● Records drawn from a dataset
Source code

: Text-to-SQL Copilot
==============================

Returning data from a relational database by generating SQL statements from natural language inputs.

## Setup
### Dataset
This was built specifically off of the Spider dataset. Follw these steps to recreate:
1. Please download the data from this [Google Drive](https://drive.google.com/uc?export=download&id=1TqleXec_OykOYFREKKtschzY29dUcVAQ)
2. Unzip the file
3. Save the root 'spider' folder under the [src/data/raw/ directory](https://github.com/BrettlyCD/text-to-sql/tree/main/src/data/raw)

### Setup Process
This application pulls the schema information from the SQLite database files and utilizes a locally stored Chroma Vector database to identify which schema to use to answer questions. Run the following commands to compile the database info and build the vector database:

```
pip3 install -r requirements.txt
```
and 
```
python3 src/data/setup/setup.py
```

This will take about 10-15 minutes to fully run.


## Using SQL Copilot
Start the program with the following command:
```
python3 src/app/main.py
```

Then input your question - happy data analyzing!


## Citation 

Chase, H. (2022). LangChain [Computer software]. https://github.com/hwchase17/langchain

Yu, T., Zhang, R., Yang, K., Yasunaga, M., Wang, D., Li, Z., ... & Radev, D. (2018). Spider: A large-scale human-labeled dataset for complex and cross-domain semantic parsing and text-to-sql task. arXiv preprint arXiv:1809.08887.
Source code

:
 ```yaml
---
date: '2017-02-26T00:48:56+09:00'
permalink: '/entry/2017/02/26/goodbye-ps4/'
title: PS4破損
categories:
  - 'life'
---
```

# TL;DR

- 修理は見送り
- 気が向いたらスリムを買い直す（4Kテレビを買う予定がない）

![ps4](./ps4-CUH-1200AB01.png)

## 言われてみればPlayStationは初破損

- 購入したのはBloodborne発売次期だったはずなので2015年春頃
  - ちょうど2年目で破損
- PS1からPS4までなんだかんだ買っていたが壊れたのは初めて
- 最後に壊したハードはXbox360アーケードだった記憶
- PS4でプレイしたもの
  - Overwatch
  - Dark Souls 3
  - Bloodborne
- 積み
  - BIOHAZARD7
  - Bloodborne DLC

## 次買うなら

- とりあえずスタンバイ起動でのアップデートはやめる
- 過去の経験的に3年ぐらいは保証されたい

● Exercise
An exact copy of the lines from the one holding "Returning data from" through the end of the data is the whole answer.

● Problem solution
Returning data from a relational database by generating SQL statements from natural language inputs.

## Setup
### Dataset
This was built specifically off of the Spider dataset. Follw these steps to recreate:
1. Please download the data from this [Google Drive](https://drive.google.com/uc?export=download&id=1TqleXec_OykOYFREKKtschzY29dUcVAQ)
2. Unzip the file
3. Save the root 'spider' folder under the [src/data/raw/ directory](https://github.com/BrettlyCD/text-to-sql/tree/main/src/data/raw)

### Setup Process
This application pulls the schema information from the SQLite database files and utilizes a locally stored Chroma Vector database to identify which schema to use to answer questions. Run the following commands to compile the database info and build the vector database:

```
pip3 install -r requirements.txt
```
and 
```
python3 src/data/setup/setup.py
```

This will take about 10-15 minutes to fully run.


## Using SQL Copilot
Start the program with the following command:
```
python3 src/app/main.py
```

Then input your question - happy data analyzing!


## Citation 

Chase, H. (2022). LangChain [Computer software]. https://github.com/hwchase17/langchain

Yu, T., Zhang, R., Yang, K., Yasunaga, M., Wang, D., Li, Z., ... & Radev, D. (2018). Spider: A large-scale human-labeled dataset for complex and cross-domain semantic parsing and text-to-sql task. arXiv preprint arXiv:1809.08887.
Source code

:
 ```yaml
---
date: '2017-02-26T00:48:56+09:00'
permalink: '/entry/2017/02/26/goodbye-ps4/'
title: PS4破損
categories:
  - 'life'
---
```

# TL;DR

- 修理は見送り
- 気が向いたらスリムを買い直す（4Kテレビを買う予定がない）

![ps4](./ps4-CUH-1200AB01.png)

## 言われてみればPlayStationは初破損

- 購入したのはBloodborne発売次期だったはずなので2015年春頃
  - ちょうど2年目で破損
- PS1からPS4までなんだかんだ買っていたが壊れたのは初めて
- 最後に壊したハードはXbox360アーケードだった記憶
- PS4でプレイしたもの
  - Overwatch
  - Dark Souls 3
  - Bloodborne
- 積み
  - BIOHAZARD7
  - Bloodborne DLC

## 次買うなら

- とりあえずスタンバイ起動でのアップデートはやめる
- 過去の経験的に3年ぐらいは保証されたい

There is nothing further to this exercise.